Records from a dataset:

--------------------

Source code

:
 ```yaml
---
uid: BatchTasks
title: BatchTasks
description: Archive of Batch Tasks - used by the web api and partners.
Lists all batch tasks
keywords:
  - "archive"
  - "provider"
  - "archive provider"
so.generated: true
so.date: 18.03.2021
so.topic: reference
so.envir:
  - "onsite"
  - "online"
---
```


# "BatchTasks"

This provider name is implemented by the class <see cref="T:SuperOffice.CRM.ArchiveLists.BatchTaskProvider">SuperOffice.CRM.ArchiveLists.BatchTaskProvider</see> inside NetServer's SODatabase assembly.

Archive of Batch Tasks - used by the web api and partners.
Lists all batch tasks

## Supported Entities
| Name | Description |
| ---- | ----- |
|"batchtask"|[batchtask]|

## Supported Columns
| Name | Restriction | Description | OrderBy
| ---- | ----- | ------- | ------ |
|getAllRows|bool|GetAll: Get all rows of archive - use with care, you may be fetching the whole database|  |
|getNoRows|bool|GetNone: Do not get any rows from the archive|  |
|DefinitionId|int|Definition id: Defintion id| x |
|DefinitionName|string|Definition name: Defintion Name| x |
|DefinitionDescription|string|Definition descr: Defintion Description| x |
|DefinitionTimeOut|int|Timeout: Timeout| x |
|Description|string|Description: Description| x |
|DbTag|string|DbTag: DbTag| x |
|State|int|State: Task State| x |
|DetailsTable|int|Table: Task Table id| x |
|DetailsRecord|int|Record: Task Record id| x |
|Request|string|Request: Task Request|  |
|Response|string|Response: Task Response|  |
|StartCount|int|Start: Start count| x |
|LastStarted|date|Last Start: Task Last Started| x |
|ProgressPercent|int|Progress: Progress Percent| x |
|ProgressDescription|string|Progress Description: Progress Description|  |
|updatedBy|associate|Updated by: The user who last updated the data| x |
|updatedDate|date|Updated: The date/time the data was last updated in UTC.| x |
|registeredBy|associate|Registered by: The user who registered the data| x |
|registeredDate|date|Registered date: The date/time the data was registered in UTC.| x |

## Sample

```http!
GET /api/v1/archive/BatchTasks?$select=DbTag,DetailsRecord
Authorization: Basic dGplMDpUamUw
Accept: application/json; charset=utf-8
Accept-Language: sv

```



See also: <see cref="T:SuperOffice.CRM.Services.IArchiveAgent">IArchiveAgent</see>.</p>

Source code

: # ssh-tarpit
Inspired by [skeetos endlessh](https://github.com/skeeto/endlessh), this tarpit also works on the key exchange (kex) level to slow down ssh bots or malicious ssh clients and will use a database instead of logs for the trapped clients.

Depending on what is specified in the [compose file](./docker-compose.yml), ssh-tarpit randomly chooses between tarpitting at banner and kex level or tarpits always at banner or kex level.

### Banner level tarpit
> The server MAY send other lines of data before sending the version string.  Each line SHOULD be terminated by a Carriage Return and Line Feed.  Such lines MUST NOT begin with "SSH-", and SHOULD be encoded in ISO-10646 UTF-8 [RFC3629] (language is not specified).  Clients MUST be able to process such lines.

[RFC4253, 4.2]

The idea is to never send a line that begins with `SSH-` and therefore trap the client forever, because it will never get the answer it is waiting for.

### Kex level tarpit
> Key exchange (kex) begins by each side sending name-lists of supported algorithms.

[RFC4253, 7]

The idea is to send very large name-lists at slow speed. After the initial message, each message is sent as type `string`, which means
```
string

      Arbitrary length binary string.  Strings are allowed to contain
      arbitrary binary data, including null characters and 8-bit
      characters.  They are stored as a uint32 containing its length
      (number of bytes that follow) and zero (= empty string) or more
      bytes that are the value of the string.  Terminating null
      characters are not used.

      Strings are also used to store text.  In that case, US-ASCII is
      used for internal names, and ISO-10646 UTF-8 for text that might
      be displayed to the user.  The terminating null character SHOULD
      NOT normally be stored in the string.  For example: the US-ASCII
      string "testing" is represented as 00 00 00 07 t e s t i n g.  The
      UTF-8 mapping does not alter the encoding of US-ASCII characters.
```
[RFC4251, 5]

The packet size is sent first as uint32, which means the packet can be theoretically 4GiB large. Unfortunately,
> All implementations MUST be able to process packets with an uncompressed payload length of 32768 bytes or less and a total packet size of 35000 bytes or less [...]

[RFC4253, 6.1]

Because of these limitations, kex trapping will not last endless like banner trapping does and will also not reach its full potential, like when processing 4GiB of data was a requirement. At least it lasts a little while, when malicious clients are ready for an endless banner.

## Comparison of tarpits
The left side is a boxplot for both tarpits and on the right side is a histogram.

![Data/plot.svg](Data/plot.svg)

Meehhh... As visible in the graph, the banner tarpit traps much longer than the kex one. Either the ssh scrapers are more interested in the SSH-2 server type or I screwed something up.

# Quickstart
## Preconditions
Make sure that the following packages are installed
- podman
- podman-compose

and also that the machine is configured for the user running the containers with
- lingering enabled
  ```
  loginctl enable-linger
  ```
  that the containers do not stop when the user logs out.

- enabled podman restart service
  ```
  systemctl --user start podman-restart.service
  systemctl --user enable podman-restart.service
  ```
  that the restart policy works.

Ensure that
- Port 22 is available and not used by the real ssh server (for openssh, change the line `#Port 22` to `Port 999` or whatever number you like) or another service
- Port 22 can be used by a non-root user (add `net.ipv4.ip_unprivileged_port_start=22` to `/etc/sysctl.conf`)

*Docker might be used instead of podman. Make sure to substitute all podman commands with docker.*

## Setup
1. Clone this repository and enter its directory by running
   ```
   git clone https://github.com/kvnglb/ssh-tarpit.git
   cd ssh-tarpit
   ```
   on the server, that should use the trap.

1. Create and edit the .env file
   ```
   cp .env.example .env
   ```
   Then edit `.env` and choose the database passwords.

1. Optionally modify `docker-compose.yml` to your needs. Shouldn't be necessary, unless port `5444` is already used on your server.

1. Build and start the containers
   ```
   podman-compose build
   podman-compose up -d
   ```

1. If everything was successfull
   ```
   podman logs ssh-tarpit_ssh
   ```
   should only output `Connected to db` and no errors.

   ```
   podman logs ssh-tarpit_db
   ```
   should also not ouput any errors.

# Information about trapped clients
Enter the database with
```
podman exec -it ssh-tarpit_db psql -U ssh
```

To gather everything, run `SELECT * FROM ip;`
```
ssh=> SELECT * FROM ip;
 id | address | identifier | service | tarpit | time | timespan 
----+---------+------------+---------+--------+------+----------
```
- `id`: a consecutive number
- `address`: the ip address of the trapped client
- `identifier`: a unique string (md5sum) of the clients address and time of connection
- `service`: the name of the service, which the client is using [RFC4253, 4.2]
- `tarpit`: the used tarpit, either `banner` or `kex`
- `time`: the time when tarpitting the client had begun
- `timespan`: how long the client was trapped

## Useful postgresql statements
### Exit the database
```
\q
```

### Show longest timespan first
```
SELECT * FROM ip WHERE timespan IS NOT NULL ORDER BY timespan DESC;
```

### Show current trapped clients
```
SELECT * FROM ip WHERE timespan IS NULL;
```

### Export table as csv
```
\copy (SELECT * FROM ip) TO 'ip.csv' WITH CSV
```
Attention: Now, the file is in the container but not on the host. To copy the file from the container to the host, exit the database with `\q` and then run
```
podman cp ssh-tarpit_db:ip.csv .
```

--------------------

Copy all the lines from the data above that hold the word "will".

[Solution for this problem]
Inspired by [skeetos endlessh](https://github.com/skeeto/endlessh), this tarpit also works on the key exchange (kex) level to slow down ssh bots or malicious ssh clients and will use a database instead of logs for the trapped clients.
The idea is to never send a line that begins with `SSH-` and therefore trap the client forever, because it will never get the answer it is waiting for.
Because of these limitations, kex trapping will not last endless like banner trapping does and will also not reach its full potential, like when processing 4GiB of data was a requirement. At least it lasts a little while, when malicious clients are ready for an endless banner.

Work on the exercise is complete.